Tuesday, September 2, 2014

Banned Books Week September 21-28

A few words about censorship:

Plain and simple, people try to ban books because they're scared. On the surface they might be trying to "help" or "protect our nation's youth" and their hearts might genuinely be in the right place, but under it all, they are scared.
I even understand their fear, there are books that I might not want a future child of mine to navigate until a certain age, but that should be a discussion between myself and my child. Talk to your children, tell them what you are uncomfortable with and create a dialogue. Let me do the same.
If a book is inaccurate, by all means challenge it, fix it, and republish it. But if you object to an author talking candidly about sex, violence, strong language, drugs, masturbation, or any number of topics that tends to set people off, remember you have the choice not to read it.
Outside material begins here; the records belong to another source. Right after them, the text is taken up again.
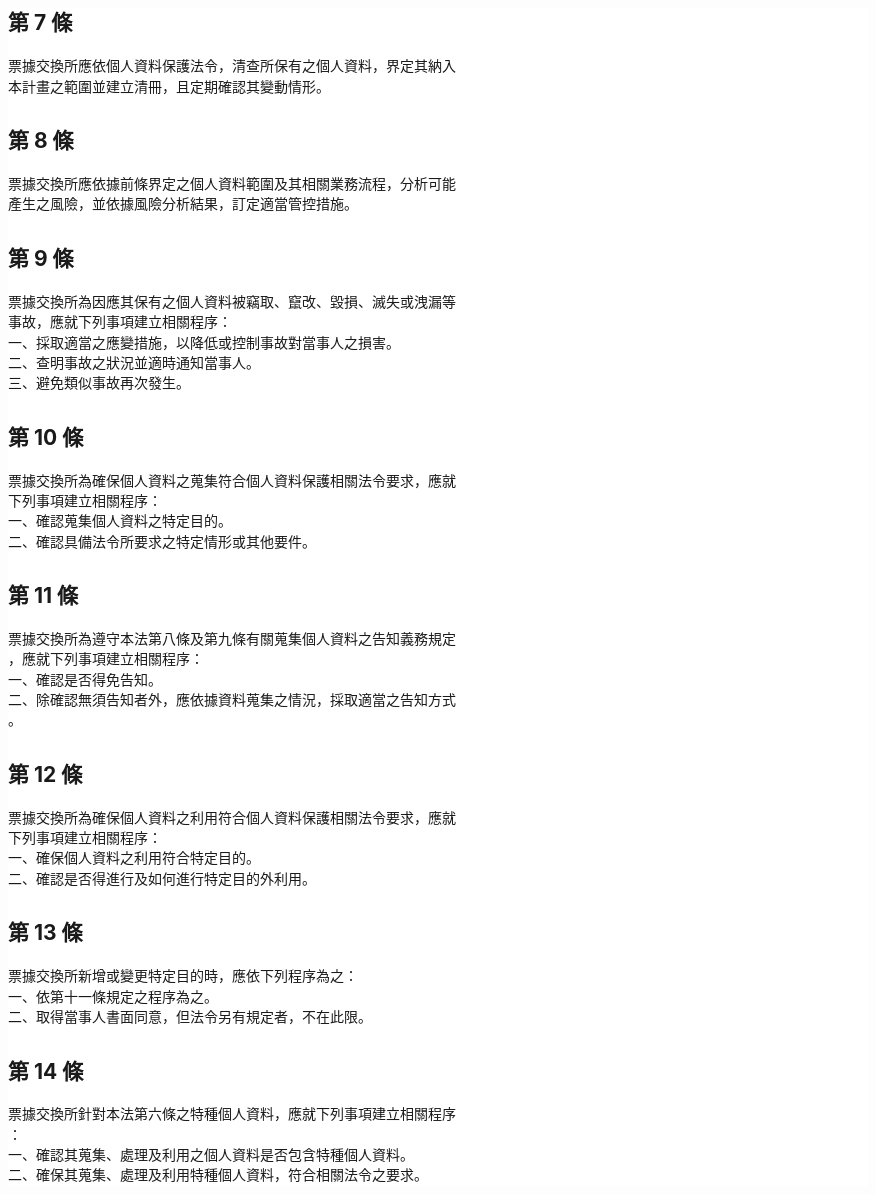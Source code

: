 第 7 條
-------
票據交換所應依個人資料保護法令，清查所保有之個人資料，界定其納入  
本計畫之範圍並建立清冊，且定期確認其變動情形。

第 8 條
-------
票據交換所應依據前條界定之個人資料範圍及其相關業務流程，分析可能  
產生之風險，並依據風險分析結果，訂定適當管控措施。

第 9 條
-------
票據交換所為因應其保有之個人資料被竊取、竄改、毀損、滅失或洩漏等  
事故，應就下列事項建立相關程序：  
一、採取適當之應變措施，以降低或控制事故對當事人之損害。  
二、查明事故之狀況並適時通知當事人。  
三、避免類似事故再次發生。

第 10 條
--------
票據交換所為確保個人資料之蒐集符合個人資料保護相關法令要求，應就  
下列事項建立相關程序：  
一、確認蒐集個人資料之特定目的。  
二、確認具備法令所要求之特定情形或其他要件。

第 11 條
--------
票據交換所為遵守本法第八條及第九條有關蒐集個人資料之告知義務規定  
，應就下列事項建立相關程序：  
一、確認是否得免告知。  
二、除確認無須告知者外，應依據資料蒐集之情況，採取適當之告知方式  
    。

第 12 條
--------
票據交換所為確保個人資料之利用符合個人資料保護相關法令要求，應就  
下列事項建立相關程序：  
一、確保個人資料之利用符合特定目的。  
二、確認是否得進行及如何進行特定目的外利用。

第 13 條
--------
票據交換所新增或變更特定目的時，應依下列程序為之：  
一、依第十一條規定之程序為之。  
二、取得當事人書面同意，但法令另有規定者，不在此限。

第 14 條
--------
票據交換所針對本法第六條之特種個人資料，應就下列事項建立相關程序  
：  
一、確認其蒐集、處理及利用之個人資料是否包含特種個人資料。  
二、確保其蒐集、處理及利用特種個人資料，符合相關法令之要求。
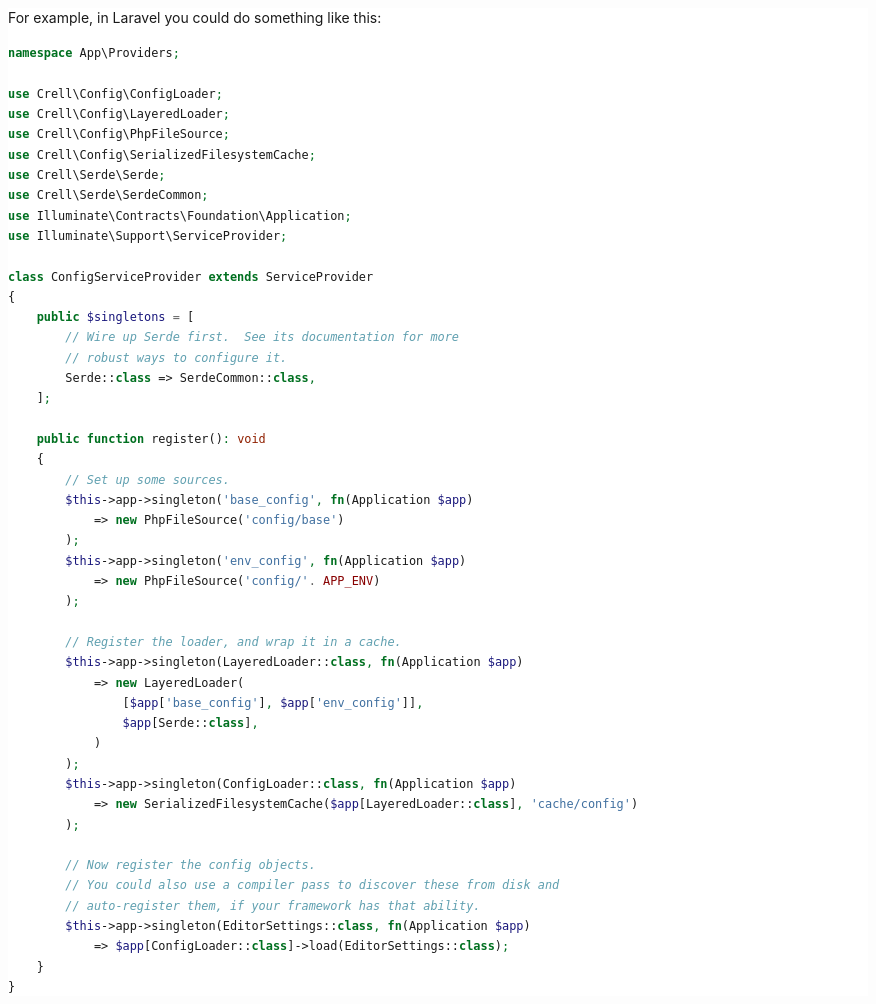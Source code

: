 For example, in Laravel you could do something like this:

```php
namespace App\Providers;
 
use Crell\Config\ConfigLoader;
use Crell\Config\LayeredLoader;
use Crell\Config\PhpFileSource;
use Crell\Config\SerializedFilesystemCache;
use Crell\Serde\Serde;
use Crell\Serde\SerdeCommon;
use Illuminate\Contracts\Foundation\Application;
use Illuminate\Support\ServiceProvider;
 
class ConfigServiceProvider extends ServiceProvider
{
    public $singletons = [
        // Wire up Serde first.  See its documentation for more
        // robust ways to configure it.
        Serde::class => SerdeCommon::class,
    ];
    
    public function register(): void
    {
        // Set up some sources.
        $this->app->singleton('base_config', fn(Application $app) 
            => new PhpFileSource('config/base')
        );
        $this->app->singleton('env_config', fn(Application $app) 
            => new PhpFileSource('config/'. APP_ENV)
        );
        
        // Register the loader, and wrap it in a cache.
        $this->app->singleton(LayeredLoader::class, fn(Application $app)
            => new LayeredLoader(
                [$app['base_config'], $app['env_config']],
                $app[Serde::class],
            )
        );
        $this->app->singleton(ConfigLoader::class, fn(Application $app)
            => new SerializedFilesystemCache($app[LayeredLoader::class], 'cache/config')
        );
        
        // Now register the config objects.
        // You could also use a compiler pass to discover these from disk and
        // auto-register them, if your framework has that ability.
        $this->app->singleton(EditorSettings::class, fn(Application $app)
            => $app[ConfigLoader::class]->load(EditorSettings::class);
    }
}
```


[ico-version]: https://img.shields.io/packagist/v/Crell/Config.svg?style=flat-square
[ico-license]: https://img.shields.io/badge/License-LGPLv3-green.svg?style=flat-square
[ico-downloads]: https://img.shields.io/packagist/dt/Crell/Config.svg?style=flat-square
[link-packagist]: https://packagist.org/packages/Crell/Config
[link-scrutinizer]: https://scrutinizer-ci.com/g/Crell/Config/code-structure
[link-code-quality]: https://scrutinizer-ci.com/g/Crell/Config
[link-downloads]: https://packagist.org/packages/Crell/Config
[link-author]: https://github.com/Crell
[link-contributors]: ../../contributors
You have the choice to ask your child/children not to read it. You do not have the right to prevent me from reading it.
Young adult fiction saves lives. Literally. Don't take that away from anyone.

Books, all books, are tools we use to understand ourselves, each other, learn about the past, and nurture hope for the future. They help us defend ourselves and stand up for what's right. They show us we are never alone.
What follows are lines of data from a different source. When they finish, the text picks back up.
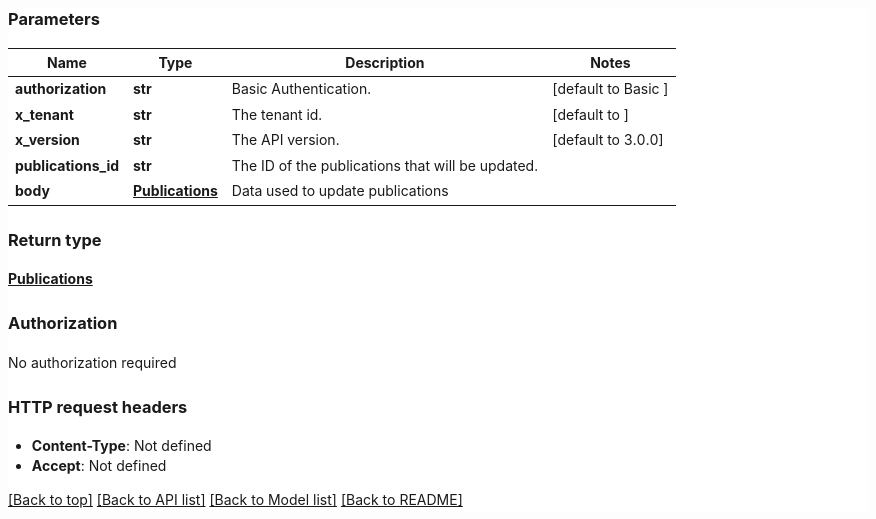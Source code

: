 ### Parameters

Name | Type | Description  | Notes
------------- | ------------- | ------------- | -------------
 **authorization** | **str**| Basic Authentication. | [default to Basic ]
 **x_tenant** | **str**| The tenant id. | [default to ]
 **x_version** | **str**| The API version. | [default to 3.0.0]
 **publications_id** | **str**| The ID of the publications that will be updated. | 
 **body** | [**Publications**](Publications.md)| Data used to update publications | 

### Return type

[**Publications**](Publications.md)

### Authorization

No authorization required

### HTTP request headers

 - **Content-Type**: Not defined
 - **Accept**: Not defined

[[Back to top]](#) [[Back to API list]](../README.md#documentation-for-api-endpoints) [[Back to Model list]](../README.md#documentation-for-models) [[Back to README]](../README.md)

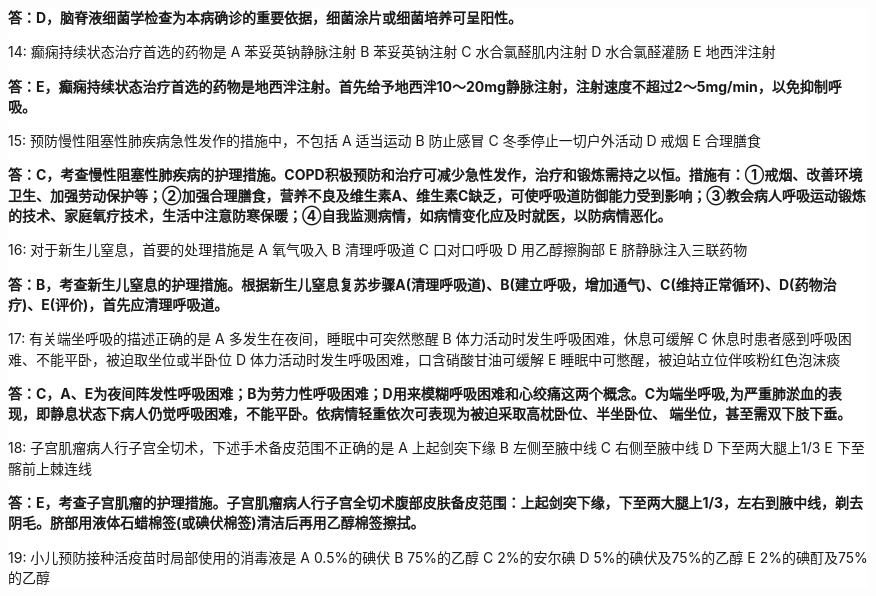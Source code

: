 **答：D，脑脊液细菌学检查为本病确诊的重要依据，细菌涂片或细菌培养可呈阳性。**

14: 癫痫持续状态治疗首选的药物是
A 苯妥英钠静脉注射
B 苯妥英钠注射
C 水合氯醛肌内注射
D 水合氯醛灌肠
E 地西泮注射

**答：E，癫痫持续状态治疗首选的药物是地西泮注射。首先给予地西泮10～20mg静脉注射，注射速度不超过2～5mg/min，以免抑制呼吸。**

15: 预防慢性阻塞性肺疾病急性发作的措施中，不包括
A 适当运动
B 防止感冒
C 冬季停止一切户外活动
D 戒烟
E 合理膳食

**答：C，考查慢性阻塞性肺疾病的护理措施。COPD积极预防和治疗可减少急性发作，治疗和锻炼需持之以恒。措施有：①戒烟、改善环境卫生、加强劳动保护等；②加强合理膳食，营养不良及维生素A、维生素C缺乏，可使呼吸道防御能力受到影响；③教会病人呼吸运动锻炼的技术、家庭氧疗技术，生活中注意防寒保暖；④自我监测病情，如病情变化应及时就医，以防病情恶化。**

16: 对于新生儿窒息，首要的处理措施是
A 氧气吸入
B 清理呼吸道
C 口对口呼吸
D 用乙醇擦胸部
E 脐静脉注入三联药物

**答：B，考查新生儿窒息的护理措施。根据新生儿窒息复苏步骤A(清理呼吸道)、B(建立呼吸，增加通气)、C(维持正常循环)、D(药物治疗)、E(评价)，首先应清理呼吸道。**

17: 有关端坐呼吸的描述正确的是
A 多发生在夜间，睡眠中可突然憋醒
B 体力活动时发生呼吸困难，休息可缓解
C 休息时患者感到呼吸困难、不能平卧，被迫取坐位或半卧位
D 体力活动时发生呼吸困难，口含硝酸甘油可缓解
E 睡眠中可憋醒，被迫站立位伴咳粉红色泡沫痰

**答：C，A、E为夜间阵发性呼吸困难；B为劳力性呼吸困难；D用来模糊呼吸困难和心绞痛这两个概念。C为端坐呼吸,为严重肺淤血的表现，即静息状态下病人仍觉呼吸困难，不能平卧。依病情轻重依次可表现为被迫采取高枕卧位、半坐卧位、 端坐位，甚至需双下肢下垂。**

18: 子宫肌瘤病人行子宫全切术，下述手术备皮范围不正确的是
A 上起剑突下缘
B 左侧至腋中线
C 右侧至腋中线
D 下至两大腿上1/3
E 下至髂前上棘连线

**答：E，考查子宫肌瘤的护理措施。子宫肌瘤病人行子宫全切术腹部皮肤备皮范围：上起剑突下缘，下至两大腿上1/3，左右到腋中线，剃去阴毛。脐部用液体石蜡棉签(或碘伏棉签)清洁后再用乙醇棉签擦拭。**

19: 小儿预防接种活疫苗时局部使用的消毒液是
A 0.5%的碘伏
B 75%的乙醇
C 2%的安尔碘
D 5%的碘伏及75%的乙醇
E 2%的碘酊及75%的乙醇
Pick up a banned book. Show the close-minded self-righteous people that you are not afraid. You are fierce and your right to read will not be hampered by their ignorance.

I will leave you with a quote from the inimitable Ray Bradbury: "For it is a mad world and it will get madder if we allow the minorities, be they dwarf or giant, orangutan or dolphin, nuclear-head or water-conversationalist, pro-computerologist or Neo-Luddite, simpleton or sage, to interfere with aesthetics. The real world is the playing ground for each and every group, to make or unmake laws. But the tip of the nose of my book or stories or poems is where their rights and my territorial imperatives begin, run and rule. If Mormons do not like my plays, let them write their own. If the Irish hate my Dublin stories, let them rent typewriters. If teachers and grammar school editors find my jawbreaker sentences shatter their mushmild teeth, let them eat stale cake dunked in weak tea of their own ungodly manufacture. If the Chicano intellectuals wish to re-cut my "Wonderful Ice Cream Suit" so it shapes "Zoot," may the belt unravel and the pants fall. For, let's face it, digression is the soul of wit. Take the philosophic asides away from Dante, Milton or Hamlet's father's ghost and what stays is dry bones. Laurence Sterne said it once: Digressions, incontestably, are the sunshine, the life, the soul of reading!"